Saturday 8 February 2014

Book Review: Pentaho Data Integration Cookbook Second Edition

PACKT Publishing
Writers: Alex Meadows, Adrián Sergio Pulvirenti, María Carina Roldán
Paperback: 462
Link to the book page:
http://www.packtpub.com/pentaho-data-integration-cookbook-second-edition/book
My rating: 5/5
Pentaho Data Integration or also called Kettle is one of the best open source tool for tasks as extraction, transformation and loading data between different systems. It is integrated within the Pentaho BI suite and covers all necessary to develop and maintain a data warehouse / data mart functionality. Beyond the scope of BI, allows us to deal with and transform data in multiple ways.

This book explains simply and with numerous examples how to get the most out of this tool Pentaho. It is mainly aimed at both developers who have basic knowledge of Kettle, and advanced users who want to know the new possibilities it brings a new version of the tool.

Some years ago, about 2011, one first edition was published with a lot of useful recipes:
 http://www.packtpub.com/pentaho-data-integration-4-cookbook/book
As a general recommendation and for all chapters, I would add a new tip called such "advance trick" where reference is made to some more advanced features. It will always be useful for the user to keep in mind if you handle this case in the future.

* Chapter 1: Working with Databases
This chapter mentions the simplest thing we can do with Kettle: read data from a database. We have 15 recipes, from how to establish a simple connection to database with JDBC or JNDI to more advance recipes like how to build dynamic SQL query options.

* Chapter 2: Reading and Writing Files
When we work using PDI, the data source can be very different. In this chapter we have 14 recipes. We will see how to collect and write data in different files .Very interesting recipe that tells how to read data from an instance of Amazon Web Services S3.
Knowledge of regular expressions is essential to get the most out of this chapter.

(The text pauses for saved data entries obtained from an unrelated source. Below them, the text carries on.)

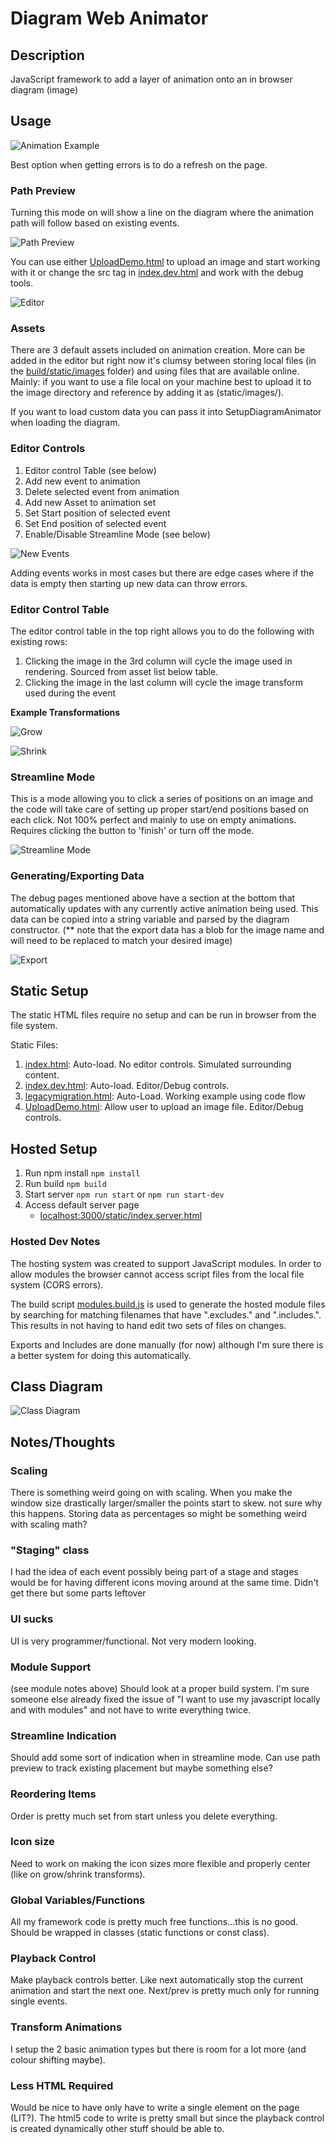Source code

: # Diagram Web Animator

## Description

JavaScript framework to add a layer of animation onto an in browser diagram (image)

## Usage

![Animation Example](./static/images/preview/TestAnimation.gif)

Best option when getting errors is to do a refresh on the page.

### Path Preview
Turning this mode on will show a line on the diagram where the animation path will follow based on existing events.

![Path Preview](./static/images/preview/PathPreview.gif)

You can use either [UploadDemo.html](UploadDemo.html) to upload an image and start working with it or change the src tag in [index.dev.html](index.dev.html) and work with the debug tools.

![Editor](./static/images/preview/Editor.gif)

### Assets
There are 3 default assets included on animation creation. More can be added in the editor but right now it's clumsy between storing local files (in the [build/static/images](build/static/images) folder) and using files that are available online. Mainly: if you want to use a file local on your machine best to upload it to the image directory and reference by adding it as (static/images/<your image name>).

If you want to load custom data you can pass it into SetupDiagramAnimator when loading the diagram.

### Editor Controls
1. Editor control Table (see below)
2. Add new event to animation
3. Delete selected event from animation
4. Add new Asset to animation set
5. Set Start position of selected event
6. Set End position of selected event
7. Enable/Disable Streamline Mode (see below)

![New Events](./static/images/preview/NewEvents.gif)

Adding events works in most cases but there are edge cases where if the data is empty then starting up new data can throw errors.

### Editor Control Table
The editor control table in the top right allows you to do the following with existing rows:
1. Clicking the image in the 3rd column will cycle the image used in rendering. Sourced from asset list below table.
3. Clicking the image in the last column will cycle the image transform used during the event

**Example Transformations**

![Grow](./static/images/preview/Grow.gif)

![Shrink](./static/images/preview/Shrink.gif)

### Streamline Mode
This is a mode allowing you to click a series of positions on an image and the code will take care of setting up proper start/end positions based on each click. Not 100% perfect and mainly to use on empty animations. Requires clicking the button to 'finish' or turn off the mode.

![Streamline Mode](./static/images/preview/Streamline.gif)

### Generating/Exporting Data
The debug pages mentioned above have a section at the bottom that automatically updates with any currently active animation being used. This data can be copied into a string variable and parsed by the diagram constructor. (** note that the export data has a blob for the image name and will need to be replaced to match your desired image)

![Export](./static/images/preview/export_.png)

## Static Setup

The static HTML files require no setup and can be run in browser from the file system.

Static Files:
1. [index.html](index.html): Auto-load. No editor controls. Simulated surrounding content.
2. [index.dev.html](index.dev.html): Auto-load. Editor/Debug controls.
3. [legacymigration.html](legacyMigration.html): Auto-Load. Working example using code flow
4. [UploadDemo.html](UploadDemo.html): Allow user to upload an image file. Editor/Debug controls.

## Hosted Setup

1. Run npm install
    `npm install`
2. Run build
    `npm build`
3. Start server
    `npm run start`
    or
    `npm run start-dev`
4. Access default server page
    - [localhost:3000/static/index.server.html](http://localhost:3000/static/index.server.html)

### Hosted Dev Notes

The hosting system was created to support JavaScript modules. In order to allow modules the browser cannot access script files from the local file system (CORS errors).

The build script [modules.build.js](modules.build.js) is used to generate the hosted module files by searching for matching filenames that have ".excludes." and ".includes.". This results in not having to hand edit two sets of files on changes.

Exports and Includes are done manually (for now) although I'm sure there is a better system for doing this automatically.

## Class Diagram

![Class Diagram](./DiagramAnimator.png)

## Notes/Thoughts

### Scaling
There is something weird going on with scaling. When you make the window size drastically larger/smaller the points start to skew. not sure why this happens. Storing data as percentages so might be something weird with scaling math?

### "Staging" class
I had the idea of each event possibly being part of a stage and stages would be for having different icons moving around at the same time. Didn't get there but some parts leftover

### UI sucks
UI is very programmer/functional. Not very modern looking.

### Module Support
(see module notes above) Should look at a proper build system. I'm sure someone else already fixed the issue of "I want to use my javascript locally and with modules" and not have to write everything twice.

### Streamline Indication
Should add some sort of indication when in streamline mode. Can use path preview to track existing placement but maybe something else?

### Reordering Items
Order is pretty much set from start unless you delete everything.

### Icon size
Need to work on making the icon sizes more flexible and properly center (like on grow/shrink transforms).

### Global Variables/Functions
All my framework code is pretty much free functions...this is no good. Should be wrapped in classes (static functions or const class).

### Playback Control
Make playback controls better. Like next automatically stop the current animation and start the next one. Next/prev is pretty much only for running single events.

### Transform Animations
I setup the 2 basic animation types but there is room for a lot more (and colour shifting maybe).

### Less HTML Required
Would be nice to have only have to write a single element on the page (LIT?). The html5 code to write is pretty small but since the playback control is created dynamically other stuff should be able to.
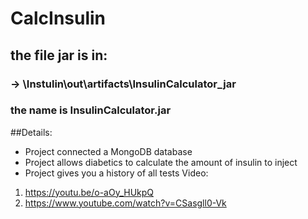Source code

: # CalcInsulin


## the file jar is in:
### -> \Instulin\out\artifacts\InsulinCalculator_jar
### the name is InsulinCalculator.jar

##Details:
- Project connected a MongoDB database
- Project allows diabetics to calculate the amount of insulin to inject
- Project gives you a history of all tests
Video:

1) https://youtu.be/o-aOy_HUkpQ
2) https://www.youtube.com/watch?v=CSasgll0-Vk
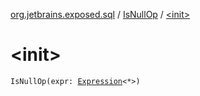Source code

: [org.jetbrains.exposed.sql](../index.md) / [IsNullOp](index.md) / [&lt;init&gt;](.)

# &lt;init&gt;

`IsNullOp(expr: `[`Expression`](../-expression/index.md)`<*>)`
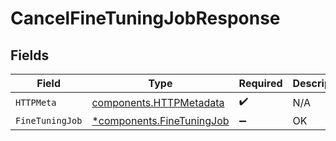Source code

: # CancelFineTuningJobResponse


## Fields

| Field                                                                 | Type                                                                  | Required                                                              | Description                                                           |
| --------------------------------------------------------------------- | --------------------------------------------------------------------- | --------------------------------------------------------------------- | --------------------------------------------------------------------- |
| `HTTPMeta`                                                            | [components.HTTPMetadata](../../models/components/httpmetadata.md)    | :heavy_check_mark:                                                    | N/A                                                                   |
| `FineTuningJob`                                                       | [*components.FineTuningJob](../../models/components/finetuningjob.md) | :heavy_minus_sign:                                                    | OK                                                                    |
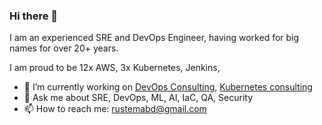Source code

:### Hi there 👋

I am an experienced SRE and DevOps Engineer, having worked for big names for over 20+ years.

I am proud to be 12x AWS, 3x Kubernetes, Jenkins, 

- 🔭 I’m currently working on [DevOps Consulting](https://devsecops.ae), [Kubernetes consulting](https://kubernetes.ae)
- 💬 Ask me about SRE, DevOps, ML, AI, IaC, QA, Security
- 📫 How to reach me: rustemabd@gmail.com
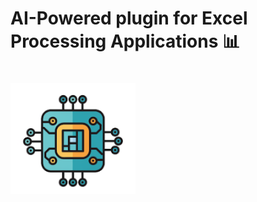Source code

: # AI-Powered plugin for Excel Processing Applications 📊

<h1 align="left">
  <img src="Source/assets/icon.png" alt="icon" width="200"></img>
</h1>

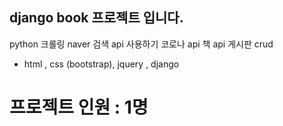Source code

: ## django book 프로젝트 입니다. 

python 크롤링
naver 검색 api 사용하기 
코로나 api
책 api 
게시판 crud

- html , css (bootstrap), jquery , django 

# 프로젝트 인원 : 1명 

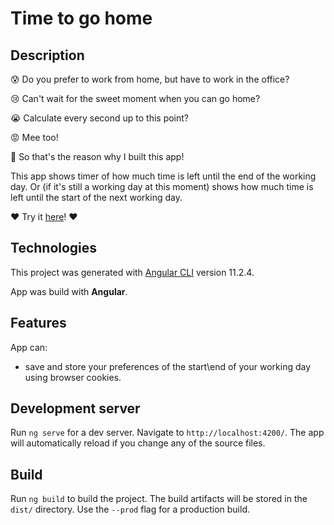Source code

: # Time to go home
## Description

😰 Do you prefer to work from home, but have to work in the office?

😢 Can't wait for the sweet moment when you can go home? 

😭 Calculate every second up to this point? 

😡 Mee too!

🥳 So that's the reason why I built this app! 

This app shows timer of how much time is left until the end of the working day. Or (if it's still a working day at this moment) shows how much time is left until the start of the next working day.

❤️ Try it [here](https://timetogoho.me)! ❤️

## Technologies

This project was generated with [Angular CLI](https://github.com/angular/angular-cli) version 11.2.4.


App was build with **Angular**.

## Features

App can:
* save and store your preferences of the start\end of your working day using browser cookies.

## Development server

Run `ng serve` for a dev server. Navigate to `http://localhost:4200/`. The app will automatically reload if you change any of the source files.

## Build

Run `ng build` to build the project. The build artifacts will be stored in the `dist/` directory. Use the `--prod` flag for a production build.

* Chapter 3: Working with Big Data and Cloud Sources
Currently, when we are implementing a data warehouse, we have new possibilities. Depending on the problem to be modeled, we can make use of NOSQL or cloud services like SalesForce.
In this chapter we have 8 recipes on how to get / load data using such technologies.

For those wanting to delve deeper into the world of Big Data and Pentaho, the following book is recommended
http://www.packtpub.com/pentaho-for-big-data-analytics/book

 * Chapter 4: Manipulating XML Structures
It is very common to find XML files. In this chapter, we have 10 recipes, from reading a single file to validate the contents against a DTD or an XSD schema definition. Generating XML files and reading from an RSS feed generation is also discussed.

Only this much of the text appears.